A whopping 86 percent, meanwhile, say "personal behavior" should be something screeners take into account - which means the American public seems to assume that terrorists aren't very good at keeping their cool. Seventy-eight percent said travel history should be a factor, while 55 percent said nationality should be one - which, it should be noted, is at least somewhat ties to race.

It should be noted that profiling is already taking place, in the form of "behavior detection" -- essentially, spotters use facial expressions and body language to identify possible threats. But as CBS News reported in May, the program has been criticized for the fact that despite a $200 million price tag last year, it has not caught a single terrorist.

During the Intelligence Squared US debate, author and former CIA case officer Robert Baer, who supports the use of profiling, suggested that it is a necessary, if blunt, tool.

"I would prefer if we had the opportunity and we had the intelligence to base all of our profiling on behavior, tickets, flight lists, the history of people, digital databases, credit checks," he said. "But right now, this country does not have that capacity to run an algorithm through every single flight that comes into this country....Nor can it even keep track of the people that are in this country. And this forces the police and TSOs to fall back on a very primitive unattractive weapon. But it's the only weapon we have at this point until our intelligence gets better."

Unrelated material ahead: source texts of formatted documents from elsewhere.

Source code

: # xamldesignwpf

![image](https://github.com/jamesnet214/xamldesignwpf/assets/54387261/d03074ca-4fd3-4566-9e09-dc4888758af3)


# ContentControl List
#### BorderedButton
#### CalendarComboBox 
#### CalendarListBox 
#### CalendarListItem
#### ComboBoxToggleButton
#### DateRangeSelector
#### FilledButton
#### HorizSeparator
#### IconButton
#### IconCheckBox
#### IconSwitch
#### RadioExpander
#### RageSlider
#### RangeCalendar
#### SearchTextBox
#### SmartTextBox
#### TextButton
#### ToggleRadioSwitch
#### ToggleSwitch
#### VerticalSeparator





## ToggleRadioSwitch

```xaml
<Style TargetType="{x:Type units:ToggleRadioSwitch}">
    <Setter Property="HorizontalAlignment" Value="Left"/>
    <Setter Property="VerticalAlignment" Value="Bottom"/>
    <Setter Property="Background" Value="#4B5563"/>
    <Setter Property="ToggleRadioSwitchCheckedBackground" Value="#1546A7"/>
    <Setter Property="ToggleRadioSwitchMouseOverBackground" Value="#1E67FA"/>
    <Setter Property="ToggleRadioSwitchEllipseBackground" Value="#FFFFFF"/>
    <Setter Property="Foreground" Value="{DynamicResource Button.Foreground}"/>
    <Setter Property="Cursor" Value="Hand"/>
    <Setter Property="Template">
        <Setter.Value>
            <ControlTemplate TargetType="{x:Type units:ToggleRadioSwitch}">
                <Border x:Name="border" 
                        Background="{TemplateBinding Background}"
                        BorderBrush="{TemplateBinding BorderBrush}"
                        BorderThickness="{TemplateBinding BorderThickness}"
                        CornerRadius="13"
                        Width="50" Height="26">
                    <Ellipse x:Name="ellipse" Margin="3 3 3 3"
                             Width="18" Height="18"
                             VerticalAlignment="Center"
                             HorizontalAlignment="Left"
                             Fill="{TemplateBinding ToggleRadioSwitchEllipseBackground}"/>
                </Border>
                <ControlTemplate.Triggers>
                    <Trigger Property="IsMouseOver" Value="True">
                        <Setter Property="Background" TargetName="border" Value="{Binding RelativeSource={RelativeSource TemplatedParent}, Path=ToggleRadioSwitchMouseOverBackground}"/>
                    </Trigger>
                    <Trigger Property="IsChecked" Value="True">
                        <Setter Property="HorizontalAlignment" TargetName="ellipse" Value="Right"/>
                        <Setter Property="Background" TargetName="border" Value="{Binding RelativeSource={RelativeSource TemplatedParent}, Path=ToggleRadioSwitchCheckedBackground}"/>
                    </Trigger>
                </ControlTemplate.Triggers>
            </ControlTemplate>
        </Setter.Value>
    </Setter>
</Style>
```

Critics say that racial profiling goes against the American ideal in which you are judged for the content of your character. Debra Burlingame, whose brother Charles Burlingame III was pilot of the airplane that crashed into the Pentagon on September 11th, asked the debate audience to consider what it would be like to be treated like a terrorist every time you want to take a flight. While profiling could make security procedures easier for many travelers - those who don't look like a threat - it would also make them far harder for those who fit the profile, the vast majority of whom have no intention of committing a crime.

And Nihad Awad, of the Council on American-Islamic Relations, told CBS News that racial profiling is simply un-American.

"...have we learned any lesson from targeting minorities in America? Targeting people because of who they are is wrong, counterproductive," said Awad. "And we look always back in shame on our history."